Gettin’ Medieval on EUr Ass

Of all the myriad polities that could possibly be put forward as a solution to the European Union’s current problems, surely the resurrection of the Holy Roman Empire would appear as one of the most outlandish? We may therefore be surprised to find the work of Polish born Oxford Professor Jan Zielonka proposing a not-dissimilar answer through his advocacy of a ‘postmodern equivalent of medievalism’ as an alternative social/political/legal formation for the EU, as opposed to the Westphalian model currently being pursued (p.10).

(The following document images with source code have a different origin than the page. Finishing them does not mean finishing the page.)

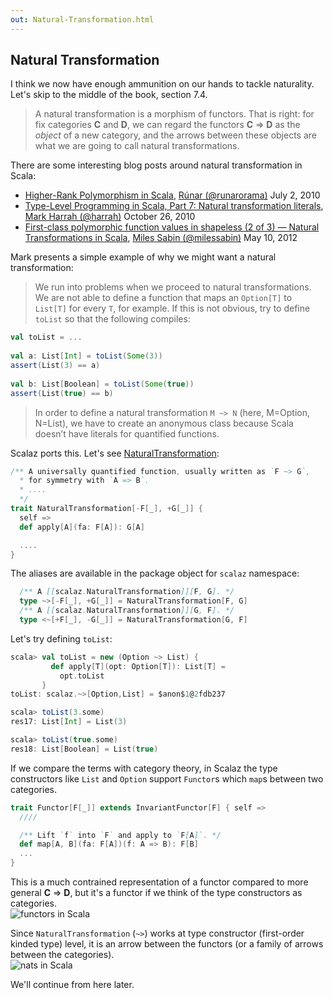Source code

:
 ```yaml
---
out: Natural-Transformation.html
---
```


  [nt]: https://github.com/scalaz/scalaz/blob/scalaz-seven/core/src/main/scala/scalaz/NaturalTransformation.scala
  [@harrah]: https://github.com/harrah
  [@runarorama]: https://twitter.com/runarorama 
  [higherrank]: http://apocalisp.wordpress.com/2010/07/02/higher-rank-polymorphism-in-scala/
  [TLPiS7]: http://apocalisp.wordpress.com/2010/10/26/type-level-programming-in-scala-part-7-natural-transformation%C2%A0literals/
  [polyfunc2]: http://www.chuusai.com/2012/05/10/shapeless-polymorphic-function-values-2/
  [@milessabin]: https://twitter.com/milessabin

## Natural Transformation

I think we now have enough ammunition on our hands to tackle naturality. Let's skip to the middle of the book, section 7.4.

> A natural transformation is a morphism of functors. That is right: for fix categories **C** and **D**, we can regard the functors **C** => **D** as the *object* of a new category, and the arrows between these objects are what we are going to call natural transformations.

There are some interesting blog posts around natural transformation in Scala:

- [Higher-Rank Polymorphism in Scala][higherrank], [Rúnar (@runarorama)][@runarorama] July 2, 2010
- [Type-Level Programming in Scala, Part 7: Natural transformation literals][TLPiS7], [Mark Harrah (@harrah)][@harrah] October 26, 2010
- [First-class polymorphic function values in shapeless (2 of 3) — Natural Transformations in Scala][polyfunc2], [Miles Sabin (@milessabin)][@milessabin] May 10, 2012

Mark presents a simple example of why we might want a natural transformation:

> We run into problems when we proceed to natural transformations. We are not able to define a function that maps an `Option[T]` to `List[T]` for every `T`, for example. If this is not obvious, try to define `toList` so that the following compiles:

```scala
val toList = ...
 
val a: List[Int] = toList(Some(3))
assert(List(3) == a)
 
val b: List[Boolean] = toList(Some(true))
assert(List(true) == b)
```

> In order to define a natural transformation `M ~> N` (here, M=Option, N=List), we have to create an anonymous class because Scala doesn’t have literals for quantified functions. 

Scalaz ports this. Let's see [NaturalTransformation][nt]:

```scala
/** A universally quantified function, usually written as `F ~> G`,
  * for symmetry with `A => B`.
  * ....
  */
trait NaturalTransformation[-F[_], +G[_]] {
  self =>
  def apply[A](fa: F[A]): G[A]

  ....
}
```

The aliases are available in the package object for `scalaz` namespace:

```scala
  /** A [[scalaz.NaturalTransformation]][F, G]. */
  type ~>[-F[_], +G[_]] = NaturalTransformation[F, G]
  /** A [[scalaz.NaturalTransformation]][G, F]. */
  type <~[+F[_], -G[_]] = NaturalTransformation[G, F]
```

Let's try defining `toList`:

```scala
scala> val toList = new (Option ~> List) {
         def apply[T](opt: Option[T]): List[T] =
           opt.toList
       }
toList: scalaz.~>[Option,List] = $anon$1@2fdb237

scala> toList(3.some)
res17: List[Int] = List(3)

scala> toList(true.some)
res18: List[Boolean] = List(true)
```

If we compare the terms with category theory, in Scalaz the type constructors like `List` and `Option` support `Functor`s which `map`s between two categories.

```scala
trait Functor[F[_]] extends InvariantFunctor[F] { self =>
  ////

  /** Lift `f` into `F` and apply to `F[A]`. */
  def map[A, B](fa: F[A])(f: A => B): F[B]
  ...
}
```

This is a much contrained representation of a functor compared to more general **C** => **D**, but it's a functor if we think of the type constructors as categories.<br>
![functors in Scala](files/day21-d-functors-in-scala.png)

Since `NaturalTransformation` (`~>`) works at type constructor (first-order kinded type) level, it is an arrow between the functors (or a family of arrows between the categories).<br>
![nats in Scala](files/day21-e-nats-in-scala.png)

We'll continue from here later.
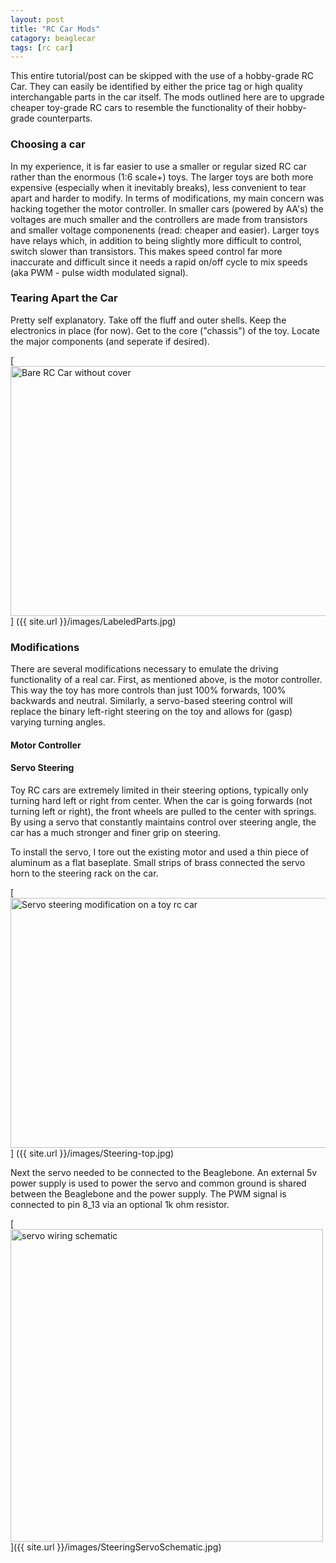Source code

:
 ```yaml
---
layout: post
title: "RC Car Mods"
catagory: beaglecar
tags: [rc car]
---
```


This entire tutorial/post can be skipped with the use of a hobby-grade RC Car.
They can easily be identified by either the price tag or high quality
interchangable parts in the car itself. The mods outlined here are to upgrade
cheaper toy-grade RC cars to resemble the functionality of their hobby-grade
counterparts.

### Choosing a car

In my experience, it is far easier to use a smaller or regular sized RC car
rather than the enormous (1:6 scale+) toys. The larger toys are both more
expensive (especially when it inevitably breaks), less convenient to tear
apart and harder to modify. In terms of modifications, my main concern was
hacking together the motor controller. In smaller cars (powered by AA's)
the voltages are much smaller and the controllers are made from transistors
and smaller voltage componenents (read: cheaper and easier). Larger toys
have relays which, in addition to being slightly more difficult to control,
switch slower than transistors. This makes speed control far more
inaccurate and difficult since it needs a rapid on/off cycle to mix
speeds (aka PWM - pulse width modulated signal).

### Tearing Apart the Car

Pretty self explanatory. Take off the fluff and outer shells. Keep the
electronics in place (for now). Get to the core ("chassis") of the toy.
Locate the major components (and seperate if desired).

[<img src="{{ site.url }}/images/LabeledParts.jpg" alt="Bare RC Car without
cover" height="400" width="600">]
({{ site.url }}/images/LabeledParts.jpg)

### Modifications

There are several modifications necessary to emulate the driving functionality
of a real car. First, as mentioned above, is the motor controller. This way
the toy has more controls than just 100% forwards, 100% backwards and neutral.
Similarly, a servo-based steering control will replace the binary left-right
steering on the toy and allows for (gasp) varying turning angles.

#### Motor Controller

#### Servo Steering

Toy RC cars are extremely limited in their steering options, typically only
turning hard left or right from center. When the car is going forwards
(not turning left or right), the front wheels are pulled to the center with springs.
By using a servo that constantly maintains control over steering angle, the car
has a much stronger and finer grip on steering.

To install the servo, I tore out the existing motor and used a thin piece of
aluminum as a flat baseplate. Small strips of brass connected the servo horn
to the steering rack on the car.

[<img src="{{ site.url }}/images/Steering-top.jpg" alt="Servo steering
modification on a toy rc car" height="400" width="600">]
({{ site.url }}/images/Steering-top.jpg)

Next the servo needed to be connected to the Beaglebone. An external 5v power
supply is used to power the servo and common ground is shared between the
Beaglebone and the power supply. The PWM signal is connected to pin 8_13 via
an optional 1k ohm resistor.

[<img src="{{ site.url }}/images/SteeringServoSchematic.jpg" alt="servo wiring
schematic" height="500">]({{ site.url }}/images/SteeringServoSchematic.jpg)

Whether implicit in Zielonaka’s work at some deeper level, or just a reflection of my current reading at the moment, I could not help but be reminded of the rhizomatic theories of Gilles Deleuze, and so the analysis that follows is replete with Deleuzian concepts and ideas. And so we begin.

Show me the Monnet

In contrast to EU ‘Founding father’ Jean Monnet’s claim that ‘Institutions govern relationships between people. They are the real pillars of civilisation’, Zielonka’s basic diagnosis of the European Union’s current malaise is that as the EU has expanded it has taken in ever more heterogeneous nations and national characteristics, rendering the creation of a centralised, bureaucratized Westphalian-type superstate ‘impossible’ (p.9). Indeed, we may say that this heterogeneity is only being accelerated by late 20th early 21st century technological forces — the internet, social media - whose radically decentralising and flattening effects stand in direct contrast to the centralising impulse of 19th century technological developments -electricity, steam, steel — which gave birth to the very territoriality of the modern nation state, dependent as it is upon ‘the material possibilities for controlling large regions of the earth’ (p.9).

Delors vs Deleuze

In response, Zielonka suggests that Europe look back to the future for a suitable model that best fits its increasingly diverse constitution; that of Neo-medievalism. If, for long-serving EU Commission President and champion of integration Jacques Delors the European Union was an ‘unidentified political object’, then, for Zielonka, the EU will be less and less about commanding concentrations of ‘power, hierarchy, sovereignty and clear-cut identity’, and more and more about becoming a ‘polycentric polity penetrating rather than controlling its environment.’ (p.2), a rhizome, if you will.

Patchwork

Drawing on the work of John Gerard Ruggie, Zielonka explicitly points out that in contrast to the centralising instincts of the EU, the medieval system was ‘a patchwork of overlapping and incomplete rights’ (p.10). In an echo of Voice and Exit, Zielonka notes that in feudal Europe, ‘public authority was fragmented and privatised…Each lord used to have more than one vassal. One man could become the vassal of more than one lord…there was no monopoly on law making.’ (p.10). Much like the rhizome, in the medieval world borders were not hard and fixed but consisted of limes and marches; ‘soft border zones in flux’ (p.11). Instead of the Westphalian ‘machine propelled by energy and directed by information flowing from a single center’, medieval writers conceived of society along the lines of a body with organs, with social order organised much like the schema of the human body, surmounted by the Godhead (p.10).

A Thousand Plateaus

Ultimately, Zielonka argues, ‘Neo-medievalism is not a synonym of anarchy and chaos.’ (p.12). ‘Indeed,’ Zielonka continues, ‘I would argue that diversity, called by another name, ‘pluralism’, is Europe’s greatest historical and cultural treasure.’ (p.17). And perhaps we can go further here; how about adding Voice and Exit to this list? Instead of pursuing an increasingly stultifying one-size-fits-all centralisation, maybe a European Union fit for the 21st century should work to radically decentralise its power structures and liberate the regional idiosyncrasies of its members, thereby showing a positive vision to the world in which the blood of centuries of conflict can perhaps ultimately be redeemed by the emerging flower of a democratic renewal?